Hooray, it’s Day 1 of Codebuff Launch Week! Watch our launch video above or check out the long form below, which has even more detail.
Also, check out our launch tweet — likes and retweets appreciated 🙏.
After a year of building agents, we’ve hit upon a multi-agent abstraction that allowed us to top Claude Code in our evals.
So today, we’re open sourcing and releasing our framework so anyone can build on top of it.
If you’re building a product with AI agents, this is for you!
If you’re a developer looking for the best coding agent, this is also for you. Try tinkering with our custom agents to improve your day-to-day development!
In this example, we see an orchestrator agent spawning a scout (”Lewis & Clark”), which in turn spawns a file explorer (”Dora the File Explorer”). The orchestrator continues on to spawn a planner (”Peter Plan”).
We built this framework to solve our own problem.

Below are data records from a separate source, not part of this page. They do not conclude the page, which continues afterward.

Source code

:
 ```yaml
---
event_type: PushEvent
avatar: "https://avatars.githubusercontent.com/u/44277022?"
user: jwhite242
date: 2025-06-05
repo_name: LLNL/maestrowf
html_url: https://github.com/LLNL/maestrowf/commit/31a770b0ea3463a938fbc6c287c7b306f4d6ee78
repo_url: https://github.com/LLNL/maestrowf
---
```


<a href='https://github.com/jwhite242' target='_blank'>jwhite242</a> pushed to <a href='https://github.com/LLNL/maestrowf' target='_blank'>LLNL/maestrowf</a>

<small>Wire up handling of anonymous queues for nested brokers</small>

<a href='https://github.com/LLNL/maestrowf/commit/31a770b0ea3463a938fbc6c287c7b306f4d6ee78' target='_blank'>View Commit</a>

After a year developing a coding agent, our codebase had grown unwieldy with many scattered LLM calls and tools that were defined in pieces, with if statements sprinkled throughout the core agent loop implementing special cases.
We refactored our sprawling spaghetti code and iterated on a framework that could replicate all the capabilities of Codebuff. We ended up with something shockingly simple and powerful (never has a refactor gone so well!). Codebuff has been condensed into half-a-dozen agents, each defined by a simple Typescript file.
Delete your spaghetti code. Use our agent framework!
We are launching the open source Codebuff Agent SDK, so you too can delete your spaghetti code and make agents that compete with the best!
We already have Vly.ai (YC F24) building on top of our framework to make a Lovable competitor. Victor says it makes their agent “way smarter [and] better”. Danny Hsu (YC F24) building Aspects Studio says that “Codebuff’s agent SDK captured exactly how my agentic flows were set up and provides tooling for all of the hard parts.”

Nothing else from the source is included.